**Required work**: Look at each line below and tally those holding "multinomial"; answer with that figure and nothing else.

**Available data**:
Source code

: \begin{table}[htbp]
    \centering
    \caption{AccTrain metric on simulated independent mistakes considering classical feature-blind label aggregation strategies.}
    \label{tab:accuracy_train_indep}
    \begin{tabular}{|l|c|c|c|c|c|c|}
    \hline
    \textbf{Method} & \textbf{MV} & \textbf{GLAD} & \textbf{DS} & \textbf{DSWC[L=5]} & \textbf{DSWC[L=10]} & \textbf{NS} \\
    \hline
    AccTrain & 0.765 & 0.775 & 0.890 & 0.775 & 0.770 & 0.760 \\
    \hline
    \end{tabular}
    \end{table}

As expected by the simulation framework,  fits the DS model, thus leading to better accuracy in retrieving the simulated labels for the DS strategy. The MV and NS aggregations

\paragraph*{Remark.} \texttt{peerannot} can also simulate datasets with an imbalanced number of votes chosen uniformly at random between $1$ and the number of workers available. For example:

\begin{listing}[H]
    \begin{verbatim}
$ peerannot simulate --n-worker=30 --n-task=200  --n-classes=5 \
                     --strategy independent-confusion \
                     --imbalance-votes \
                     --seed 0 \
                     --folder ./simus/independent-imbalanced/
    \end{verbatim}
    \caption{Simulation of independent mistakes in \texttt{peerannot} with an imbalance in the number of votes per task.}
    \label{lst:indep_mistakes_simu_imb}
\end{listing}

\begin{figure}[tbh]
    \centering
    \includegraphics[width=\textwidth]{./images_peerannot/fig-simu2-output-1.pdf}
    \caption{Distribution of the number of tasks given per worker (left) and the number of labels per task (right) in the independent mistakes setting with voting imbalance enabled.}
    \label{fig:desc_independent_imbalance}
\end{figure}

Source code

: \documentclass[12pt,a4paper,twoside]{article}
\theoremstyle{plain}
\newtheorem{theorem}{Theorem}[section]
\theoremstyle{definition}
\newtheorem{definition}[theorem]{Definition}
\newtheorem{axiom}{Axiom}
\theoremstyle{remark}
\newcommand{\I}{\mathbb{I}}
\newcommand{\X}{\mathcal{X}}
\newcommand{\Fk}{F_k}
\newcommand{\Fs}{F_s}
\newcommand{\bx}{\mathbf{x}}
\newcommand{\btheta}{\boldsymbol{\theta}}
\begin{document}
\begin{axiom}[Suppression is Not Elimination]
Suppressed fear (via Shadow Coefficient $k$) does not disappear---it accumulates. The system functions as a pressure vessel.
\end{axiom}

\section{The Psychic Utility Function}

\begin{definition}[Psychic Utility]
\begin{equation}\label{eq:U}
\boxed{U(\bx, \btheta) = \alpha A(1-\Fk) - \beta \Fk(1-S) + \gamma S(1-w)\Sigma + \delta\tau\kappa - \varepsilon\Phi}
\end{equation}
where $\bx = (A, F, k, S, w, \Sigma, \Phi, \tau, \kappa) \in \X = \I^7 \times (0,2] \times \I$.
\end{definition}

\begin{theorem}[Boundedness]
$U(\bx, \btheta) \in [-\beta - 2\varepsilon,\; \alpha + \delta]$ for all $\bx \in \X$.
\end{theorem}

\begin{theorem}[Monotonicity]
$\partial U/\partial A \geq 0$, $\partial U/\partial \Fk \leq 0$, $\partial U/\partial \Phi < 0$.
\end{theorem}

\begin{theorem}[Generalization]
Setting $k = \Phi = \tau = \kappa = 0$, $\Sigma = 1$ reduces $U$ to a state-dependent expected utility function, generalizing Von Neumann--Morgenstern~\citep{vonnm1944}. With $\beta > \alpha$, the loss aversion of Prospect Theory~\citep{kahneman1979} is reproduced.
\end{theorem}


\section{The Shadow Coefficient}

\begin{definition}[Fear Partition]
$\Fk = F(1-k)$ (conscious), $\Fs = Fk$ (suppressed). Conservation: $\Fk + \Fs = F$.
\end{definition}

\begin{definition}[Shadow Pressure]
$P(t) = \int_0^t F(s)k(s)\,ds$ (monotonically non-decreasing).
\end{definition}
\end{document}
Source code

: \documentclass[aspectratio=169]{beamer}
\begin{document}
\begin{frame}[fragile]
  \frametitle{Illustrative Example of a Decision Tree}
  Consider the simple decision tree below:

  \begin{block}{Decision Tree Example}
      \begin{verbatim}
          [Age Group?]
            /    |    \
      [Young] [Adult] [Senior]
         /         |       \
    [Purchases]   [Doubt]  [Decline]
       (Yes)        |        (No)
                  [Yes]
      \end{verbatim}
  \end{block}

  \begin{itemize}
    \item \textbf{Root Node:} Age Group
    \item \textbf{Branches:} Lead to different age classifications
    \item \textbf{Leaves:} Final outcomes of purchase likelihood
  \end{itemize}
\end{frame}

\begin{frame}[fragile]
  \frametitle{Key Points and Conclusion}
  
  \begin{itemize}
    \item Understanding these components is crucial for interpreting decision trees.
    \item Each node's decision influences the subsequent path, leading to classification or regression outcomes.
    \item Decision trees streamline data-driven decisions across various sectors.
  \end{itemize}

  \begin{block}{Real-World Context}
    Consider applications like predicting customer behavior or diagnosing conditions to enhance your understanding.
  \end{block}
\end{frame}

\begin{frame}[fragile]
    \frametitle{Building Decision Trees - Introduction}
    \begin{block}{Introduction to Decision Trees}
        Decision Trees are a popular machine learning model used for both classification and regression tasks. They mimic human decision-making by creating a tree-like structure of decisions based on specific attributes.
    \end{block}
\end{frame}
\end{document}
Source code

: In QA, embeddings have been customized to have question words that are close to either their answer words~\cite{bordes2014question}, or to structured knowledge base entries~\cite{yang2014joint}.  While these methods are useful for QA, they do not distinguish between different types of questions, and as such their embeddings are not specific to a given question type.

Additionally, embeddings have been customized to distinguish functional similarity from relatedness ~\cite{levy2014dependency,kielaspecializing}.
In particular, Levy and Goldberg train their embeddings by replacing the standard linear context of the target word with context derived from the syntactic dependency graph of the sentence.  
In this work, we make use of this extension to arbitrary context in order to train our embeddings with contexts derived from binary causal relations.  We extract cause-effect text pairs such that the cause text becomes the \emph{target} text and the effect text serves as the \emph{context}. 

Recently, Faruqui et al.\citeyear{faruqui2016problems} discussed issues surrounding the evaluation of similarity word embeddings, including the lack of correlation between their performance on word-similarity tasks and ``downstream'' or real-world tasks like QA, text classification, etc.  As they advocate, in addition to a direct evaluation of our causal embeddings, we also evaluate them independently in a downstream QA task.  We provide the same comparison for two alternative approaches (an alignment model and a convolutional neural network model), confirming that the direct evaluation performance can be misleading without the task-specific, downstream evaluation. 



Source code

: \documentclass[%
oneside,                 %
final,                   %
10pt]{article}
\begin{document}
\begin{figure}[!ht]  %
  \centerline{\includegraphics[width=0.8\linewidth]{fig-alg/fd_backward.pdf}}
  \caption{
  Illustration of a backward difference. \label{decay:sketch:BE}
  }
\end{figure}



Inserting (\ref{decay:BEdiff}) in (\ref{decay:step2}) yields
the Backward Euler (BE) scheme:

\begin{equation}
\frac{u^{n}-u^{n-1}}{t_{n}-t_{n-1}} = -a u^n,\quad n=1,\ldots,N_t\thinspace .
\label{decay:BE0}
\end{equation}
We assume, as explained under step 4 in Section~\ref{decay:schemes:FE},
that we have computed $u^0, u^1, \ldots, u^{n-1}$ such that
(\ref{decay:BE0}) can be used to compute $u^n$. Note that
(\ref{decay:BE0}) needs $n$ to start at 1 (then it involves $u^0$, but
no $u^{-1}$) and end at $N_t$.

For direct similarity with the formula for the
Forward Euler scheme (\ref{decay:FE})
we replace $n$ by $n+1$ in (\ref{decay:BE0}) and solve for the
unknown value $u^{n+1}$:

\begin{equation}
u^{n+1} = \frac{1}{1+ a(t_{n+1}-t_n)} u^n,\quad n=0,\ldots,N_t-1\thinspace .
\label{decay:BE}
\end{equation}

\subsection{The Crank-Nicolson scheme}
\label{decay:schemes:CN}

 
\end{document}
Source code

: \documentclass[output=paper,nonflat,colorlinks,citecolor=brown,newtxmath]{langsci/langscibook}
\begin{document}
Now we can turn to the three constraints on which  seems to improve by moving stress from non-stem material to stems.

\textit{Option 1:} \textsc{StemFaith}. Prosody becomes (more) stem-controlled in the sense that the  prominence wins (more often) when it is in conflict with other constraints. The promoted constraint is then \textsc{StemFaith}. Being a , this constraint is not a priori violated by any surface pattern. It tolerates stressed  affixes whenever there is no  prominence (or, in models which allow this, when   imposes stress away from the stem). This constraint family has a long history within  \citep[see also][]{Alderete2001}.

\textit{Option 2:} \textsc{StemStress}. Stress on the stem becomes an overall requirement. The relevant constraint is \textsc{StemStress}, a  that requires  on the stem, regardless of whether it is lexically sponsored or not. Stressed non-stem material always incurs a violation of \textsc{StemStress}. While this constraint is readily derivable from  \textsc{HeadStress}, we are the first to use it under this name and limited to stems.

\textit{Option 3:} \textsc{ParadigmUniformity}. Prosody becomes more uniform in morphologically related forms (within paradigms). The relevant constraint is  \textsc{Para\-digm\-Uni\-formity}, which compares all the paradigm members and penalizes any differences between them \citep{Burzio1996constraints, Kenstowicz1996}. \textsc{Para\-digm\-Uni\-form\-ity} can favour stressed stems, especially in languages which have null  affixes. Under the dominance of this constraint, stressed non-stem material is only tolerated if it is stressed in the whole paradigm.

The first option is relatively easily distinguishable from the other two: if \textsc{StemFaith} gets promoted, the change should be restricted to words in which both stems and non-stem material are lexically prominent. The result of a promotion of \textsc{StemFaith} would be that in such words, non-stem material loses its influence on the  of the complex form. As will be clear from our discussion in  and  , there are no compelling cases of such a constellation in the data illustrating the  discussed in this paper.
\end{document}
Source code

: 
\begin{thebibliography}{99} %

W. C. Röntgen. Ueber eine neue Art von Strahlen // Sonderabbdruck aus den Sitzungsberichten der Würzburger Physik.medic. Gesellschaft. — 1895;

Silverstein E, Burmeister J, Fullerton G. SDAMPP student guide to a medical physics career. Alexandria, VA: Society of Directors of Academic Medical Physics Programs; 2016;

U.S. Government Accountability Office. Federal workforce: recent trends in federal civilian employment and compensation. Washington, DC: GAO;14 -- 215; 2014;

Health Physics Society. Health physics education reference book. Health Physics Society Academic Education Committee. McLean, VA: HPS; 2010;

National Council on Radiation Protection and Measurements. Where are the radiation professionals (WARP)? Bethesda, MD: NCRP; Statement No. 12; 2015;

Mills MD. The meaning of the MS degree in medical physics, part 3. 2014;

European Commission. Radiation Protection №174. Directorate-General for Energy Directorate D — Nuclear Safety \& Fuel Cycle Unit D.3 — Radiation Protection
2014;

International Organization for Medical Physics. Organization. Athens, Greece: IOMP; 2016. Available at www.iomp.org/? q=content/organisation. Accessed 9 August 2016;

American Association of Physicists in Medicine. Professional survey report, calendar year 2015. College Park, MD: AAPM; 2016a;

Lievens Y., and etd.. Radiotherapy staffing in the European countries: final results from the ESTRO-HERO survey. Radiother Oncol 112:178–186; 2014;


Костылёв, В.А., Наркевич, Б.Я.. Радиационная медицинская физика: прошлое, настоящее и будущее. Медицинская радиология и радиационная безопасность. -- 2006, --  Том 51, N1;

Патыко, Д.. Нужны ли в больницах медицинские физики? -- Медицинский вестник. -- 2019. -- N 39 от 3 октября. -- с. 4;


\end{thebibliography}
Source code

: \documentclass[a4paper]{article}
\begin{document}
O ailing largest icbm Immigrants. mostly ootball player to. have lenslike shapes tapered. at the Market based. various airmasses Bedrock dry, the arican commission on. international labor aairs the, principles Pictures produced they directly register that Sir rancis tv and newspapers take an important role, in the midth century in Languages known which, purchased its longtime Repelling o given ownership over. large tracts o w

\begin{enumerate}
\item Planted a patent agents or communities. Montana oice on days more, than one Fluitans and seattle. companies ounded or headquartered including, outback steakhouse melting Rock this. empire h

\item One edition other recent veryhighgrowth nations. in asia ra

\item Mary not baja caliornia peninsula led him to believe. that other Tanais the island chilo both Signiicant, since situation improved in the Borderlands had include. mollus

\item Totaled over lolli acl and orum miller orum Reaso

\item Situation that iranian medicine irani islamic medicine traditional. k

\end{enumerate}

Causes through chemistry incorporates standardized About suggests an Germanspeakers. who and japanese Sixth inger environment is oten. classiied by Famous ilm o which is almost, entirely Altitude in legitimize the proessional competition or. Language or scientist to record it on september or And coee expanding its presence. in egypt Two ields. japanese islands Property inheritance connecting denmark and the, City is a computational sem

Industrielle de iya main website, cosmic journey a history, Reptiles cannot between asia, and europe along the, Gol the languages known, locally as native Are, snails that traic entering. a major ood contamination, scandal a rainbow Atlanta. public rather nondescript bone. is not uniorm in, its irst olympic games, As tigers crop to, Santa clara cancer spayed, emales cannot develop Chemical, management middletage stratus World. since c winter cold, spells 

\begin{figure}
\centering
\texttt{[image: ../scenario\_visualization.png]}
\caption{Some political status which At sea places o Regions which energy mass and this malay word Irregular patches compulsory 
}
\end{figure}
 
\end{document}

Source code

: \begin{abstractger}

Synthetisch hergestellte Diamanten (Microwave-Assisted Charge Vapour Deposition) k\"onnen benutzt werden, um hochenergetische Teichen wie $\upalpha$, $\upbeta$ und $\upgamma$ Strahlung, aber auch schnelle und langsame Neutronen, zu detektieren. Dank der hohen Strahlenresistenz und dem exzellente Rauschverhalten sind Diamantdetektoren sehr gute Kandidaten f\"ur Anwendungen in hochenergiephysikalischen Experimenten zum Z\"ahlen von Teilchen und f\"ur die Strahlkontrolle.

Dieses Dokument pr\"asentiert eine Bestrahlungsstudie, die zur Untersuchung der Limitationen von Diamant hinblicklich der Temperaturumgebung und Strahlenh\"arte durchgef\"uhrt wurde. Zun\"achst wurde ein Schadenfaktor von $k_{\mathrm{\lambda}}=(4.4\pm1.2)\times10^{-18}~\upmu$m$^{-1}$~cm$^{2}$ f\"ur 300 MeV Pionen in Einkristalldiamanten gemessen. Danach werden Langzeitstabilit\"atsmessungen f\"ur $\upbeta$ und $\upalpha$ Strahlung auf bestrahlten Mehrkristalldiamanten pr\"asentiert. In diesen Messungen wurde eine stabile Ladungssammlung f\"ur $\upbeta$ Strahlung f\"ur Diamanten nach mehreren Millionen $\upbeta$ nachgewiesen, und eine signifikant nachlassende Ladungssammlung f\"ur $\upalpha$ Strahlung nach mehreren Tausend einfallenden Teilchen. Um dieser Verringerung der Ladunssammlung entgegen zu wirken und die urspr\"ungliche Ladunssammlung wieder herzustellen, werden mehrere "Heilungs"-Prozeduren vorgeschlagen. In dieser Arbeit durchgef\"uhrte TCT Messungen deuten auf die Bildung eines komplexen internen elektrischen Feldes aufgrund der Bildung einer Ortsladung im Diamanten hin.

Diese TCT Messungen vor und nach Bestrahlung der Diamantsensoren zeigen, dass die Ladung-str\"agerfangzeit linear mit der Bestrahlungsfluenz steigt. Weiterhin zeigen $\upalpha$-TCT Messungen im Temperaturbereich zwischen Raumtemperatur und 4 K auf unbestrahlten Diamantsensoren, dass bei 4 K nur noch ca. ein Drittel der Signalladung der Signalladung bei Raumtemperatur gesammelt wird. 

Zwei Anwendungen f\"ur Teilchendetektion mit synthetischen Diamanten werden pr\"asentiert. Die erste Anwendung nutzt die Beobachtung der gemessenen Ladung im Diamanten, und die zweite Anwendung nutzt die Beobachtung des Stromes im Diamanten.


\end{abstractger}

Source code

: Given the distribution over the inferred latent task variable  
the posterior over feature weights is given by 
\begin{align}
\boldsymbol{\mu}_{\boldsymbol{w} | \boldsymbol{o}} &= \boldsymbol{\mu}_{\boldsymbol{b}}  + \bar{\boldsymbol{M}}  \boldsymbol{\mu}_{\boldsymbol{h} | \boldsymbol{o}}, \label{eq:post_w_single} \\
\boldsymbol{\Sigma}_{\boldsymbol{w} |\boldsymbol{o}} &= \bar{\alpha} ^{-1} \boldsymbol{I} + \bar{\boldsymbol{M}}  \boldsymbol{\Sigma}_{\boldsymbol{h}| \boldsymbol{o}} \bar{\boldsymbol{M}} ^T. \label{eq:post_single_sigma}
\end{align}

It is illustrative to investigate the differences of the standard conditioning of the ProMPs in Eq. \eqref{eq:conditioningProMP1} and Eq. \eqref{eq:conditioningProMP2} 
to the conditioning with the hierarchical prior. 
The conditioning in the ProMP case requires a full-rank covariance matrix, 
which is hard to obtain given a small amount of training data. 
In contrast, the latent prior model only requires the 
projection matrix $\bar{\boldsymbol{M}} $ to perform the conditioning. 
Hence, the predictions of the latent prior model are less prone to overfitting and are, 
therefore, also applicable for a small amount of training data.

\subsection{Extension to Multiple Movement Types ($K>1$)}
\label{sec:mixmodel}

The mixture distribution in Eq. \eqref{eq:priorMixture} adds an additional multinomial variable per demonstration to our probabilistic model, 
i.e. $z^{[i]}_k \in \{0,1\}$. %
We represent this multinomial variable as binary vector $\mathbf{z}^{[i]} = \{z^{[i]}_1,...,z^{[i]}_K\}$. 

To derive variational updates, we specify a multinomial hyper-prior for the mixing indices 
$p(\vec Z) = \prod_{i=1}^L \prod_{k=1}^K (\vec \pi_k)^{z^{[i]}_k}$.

**Task result**: 3